For New Yorkers who are thinking about their estate planning needs, the number of available options can seem overwhelming. Often, they might opt for the simplest solution of a basic will. While this is undoubtedly better than not having a will or any estate planning device at all, it is possible that there are individual goals that cannot be met with a simple will. More complex alternatives could be a wiser tactic to protect loved ones and achieve the individual’s goals.
A revocable living trust might sound complicated, but it can provide a variety of benefits. The terms should first be understood. Revocable trusts can be changed by the individual and the assets remain under that person’s control while he or she is alive. With a trust, there will be no probate after death. Probate can be costly, time-consuming and invite dispute among the heirs and beneficiaries. There are certain rules to avoiding probate including the trust having the assets under its name. The revocable living trust will grant privacy. Wills are public record and trusts are not. Once probate begins, the public has the right to see it. Many people do not want that.

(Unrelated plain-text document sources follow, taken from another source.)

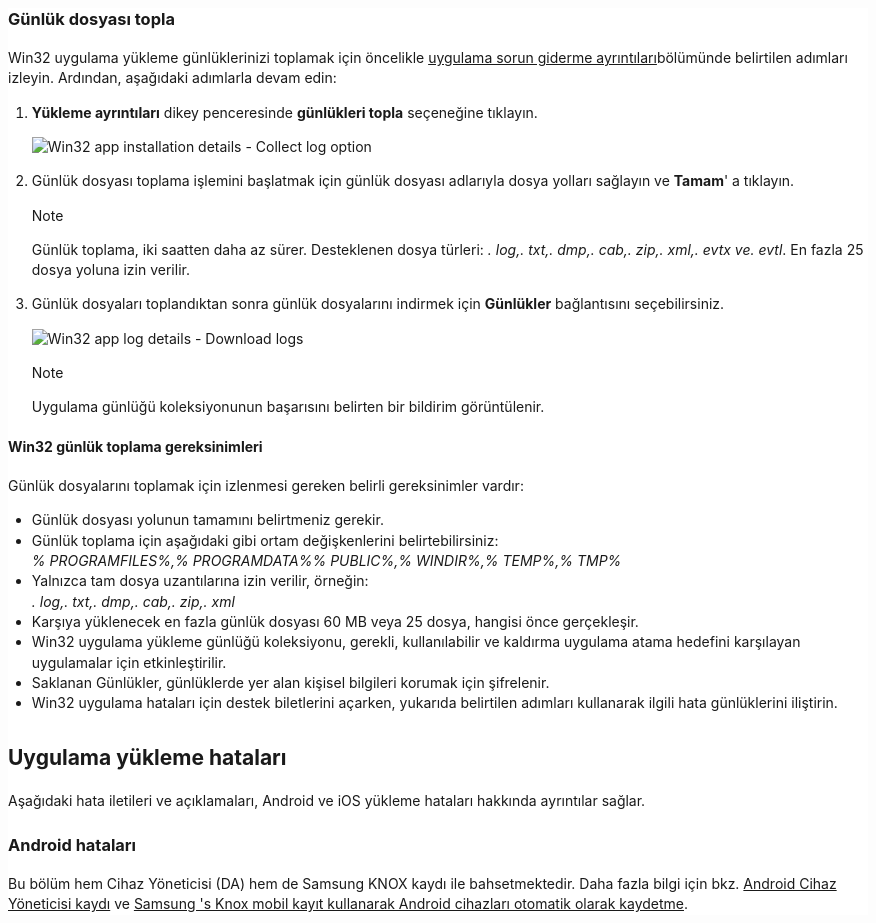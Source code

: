 ### <a name="collect-log-file"></a>Günlük dosyası topla

Win32 uygulama yükleme günlüklerinizi toplamak için öncelikle [uygulama sorun giderme ayrıntıları](troubleshoot-app-install.md#app-troubleshooting-details)bölümünde belirtilen adımları izleyin. Ardından, aşağıdaki adımlarla devam edin:

1. **Yükleme ayrıntıları** dikey penceresinde **günlükleri topla** seçeneğine tıklayın.

    <image alt="Win32 app installation details - Collect log option" src="media/troubleshoot-app-install-04.png" width="500" />

2. Günlük dosyası toplama işlemini başlatmak için günlük dosyası adlarıyla dosya yolları sağlayın ve **Tamam**' a tıklayın.
    
    > [!NOTE]
    > Günlük toplama, iki saatten daha az sürer. Desteklenen dosya türleri: *. log,. txt,. dmp,. cab,. zip,. xml,. evtx ve. evtl*. En fazla 25 dosya yoluna izin verilir.

3. Günlük dosyaları toplandıktan sonra günlük dosyalarını indirmek için **Günlükler** bağlantısını seçebilirsiniz.

    <image alt="Win32 app log details - Download logs" src="media/troubleshoot-app-install-05.png" width="500" />

    > [!NOTE]
    > Uygulama günlüğü koleksiyonunun başarısını belirten bir bildirim görüntülenir.

#### <a name="win32-log-collection-requirements"></a>Win32 günlük toplama gereksinimleri

Günlük dosyalarını toplamak için izlenmesi gereken belirli gereksinimler vardır:

- Günlük dosyası yolunun tamamını belirtmeniz gerekir. 
- Günlük toplama için aşağıdaki gibi ortam değişkenlerini belirtebilirsiniz:<br>
  *% PROGRAMFILES%,% PROGRAMDATA%% PUBLIC%,% WINDIR%,% TEMP%,% TMP%*
- Yalnızca tam dosya uzantılarına izin verilir, örneğin:<br>
  *. log,. txt,. dmp,. cab,. zip,. xml*
- Karşıya yüklenecek en fazla günlük dosyası 60 MB veya 25 dosya, hangisi önce gerçekleşir. 
- Win32 uygulama yükleme günlüğü koleksiyonu, gerekli, kullanılabilir ve kaldırma uygulama atama hedefini karşılayan uygulamalar için etkinleştirilir.
- Saklanan Günlükler, günlüklerde yer alan kişisel bilgileri korumak için şifrelenir.
- Win32 uygulama hataları için destek biletlerini açarken, yukarıda belirtilen adımları kullanarak ilgili hata günlüklerini iliştirin.

## <a name="app-installation-errors"></a>Uygulama yükleme hataları

Aşağıdaki hata iletileri ve açıklamaları, Android ve iOS yükleme hataları hakkında ayrıntılar sağlar. 

### <a name="android-errors"></a>Android hataları

Bu bölüm hem Cihaz Yöneticisi (DA) hem de Samsung KNOX kaydı ile bahsetmektedir. Daha fazla bilgi için bkz. [Android Cihaz Yöneticisi kaydı](android-enroll-device-administrator.md) ve [Samsung 's Knox mobil kayıt kullanarak Android cihazları otomatik olarak kaydetme](android-samsung-knox-mobile-enroll.md). 
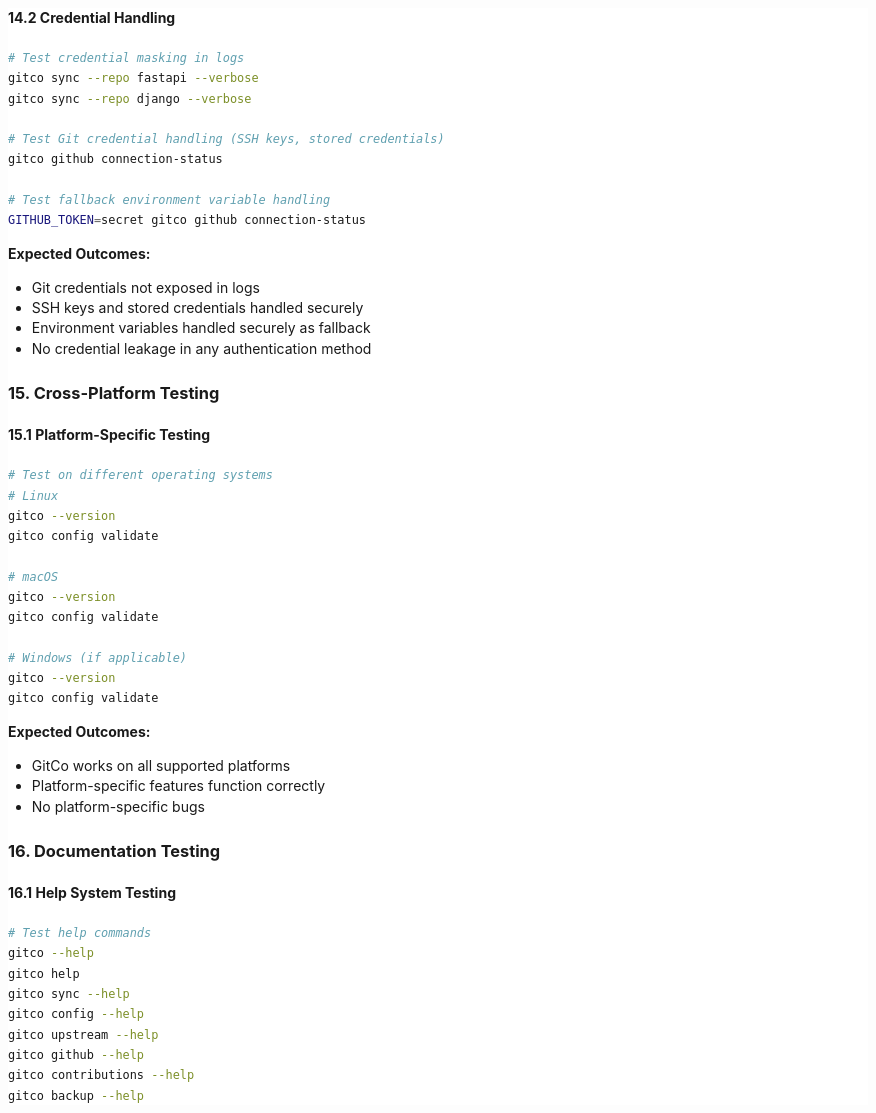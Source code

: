#### 14.2 Credential Handling
```bash
# Test credential masking in logs
gitco sync --repo fastapi --verbose
gitco sync --repo django --verbose

# Test Git credential handling (SSH keys, stored credentials)
gitco github connection-status

# Test fallback environment variable handling
GITHUB_TOKEN=secret gitco github connection-status
```

**Expected Outcomes:**
- Git credentials not exposed in logs
- SSH keys and stored credentials handled securely
- Environment variables handled securely as fallback
- No credential leakage in any authentication method

### 15. Cross-Platform Testing

#### 15.1 Platform-Specific Testing
```bash
# Test on different operating systems
# Linux
gitco --version
gitco config validate

# macOS
gitco --version
gitco config validate

# Windows (if applicable)
gitco --version
gitco config validate
```

**Expected Outcomes:**
- GitCo works on all supported platforms
- Platform-specific features function correctly
- No platform-specific bugs

### 16. Documentation Testing

#### 16.1 Help System Testing
```bash
# Test help commands
gitco --help
gitco help
gitco sync --help
gitco config --help
gitco upstream --help
gitco github --help
gitco contributions --help
gitco backup --help
```
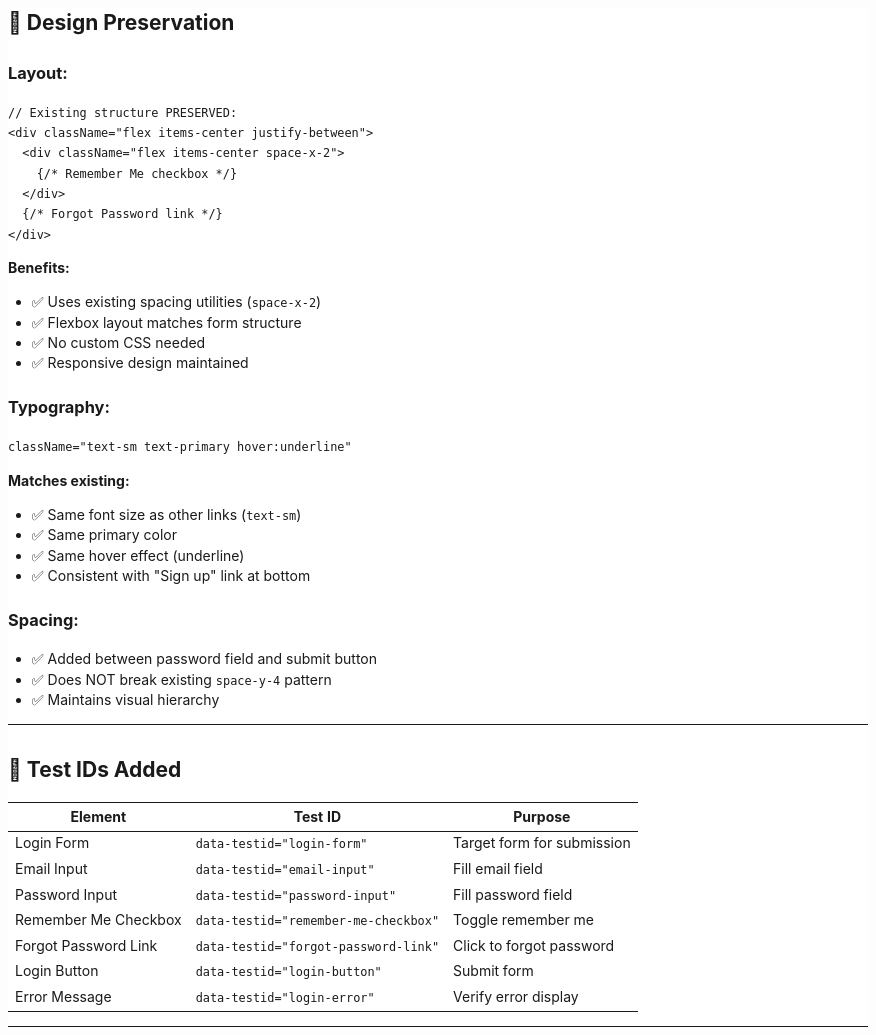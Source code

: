 
## 🎨 Design Preservation

### **Layout:**
```tsx
// Existing structure PRESERVED:
<div className="flex items-center justify-between">
  <div className="flex items-center space-x-2">
    {/* Remember Me checkbox */}
  </div>
  {/* Forgot Password link */}
</div>
```

**Benefits:**
- ✅ Uses existing spacing utilities (`space-x-2`)
- ✅ Flexbox layout matches form structure
- ✅ No custom CSS needed
- ✅ Responsive design maintained

### **Typography:**
```tsx
className="text-sm text-primary hover:underline"
```

**Matches existing:**
- ✅ Same font size as other links (`text-sm`)
- ✅ Same primary color
- ✅ Same hover effect (underline)
- ✅ Consistent with "Sign up" link at bottom

### **Spacing:**
- ✅ Added between password field and submit button
- ✅ Does NOT break existing `space-y-4` pattern
- ✅ Maintains visual hierarchy

---

## 🧪 Test IDs Added

| Element | Test ID | Purpose |
|---------|---------|---------|
| Login Form | `data-testid="login-form"` | Target form for submission |
| Email Input | `data-testid="email-input"` | Fill email field |
| Password Input | `data-testid="password-input"` | Fill password field |
| Remember Me Checkbox | `data-testid="remember-me-checkbox"` | Toggle remember me |
| Forgot Password Link | `data-testid="forgot-password-link"` | Click to forgot password |
| Login Button | `data-testid="login-button"` | Submit form |
| Error Message | `data-testid="login-error"` | Verify error display |

---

People have beneficiaries in mind when they create an estate plan, but some assets could be redirected to places the individual did not want them to go. An example is a beneficiary’s second husband or wife. With a trust, the assets cannot be directed to the people the grantor does not want to have them. There are increased legal protections with trusts. Even if there is a legal challenge, it is harder to have it nullified. Beneficiaries benefit from the revocable living trust in out-of-pocket costs since it will cost less than a will.
A revocable living trust is often used in conjunction with a will as part of a comprehensive estate plan. Before deciding on what type of estate plan is preferable, it is useful to think about all the aspects of the estate, the beneficiaries, the goals and myriad other factors. A law firm experienced in wills, trusts, probate, health care needs and more can be helpful with the estate plan.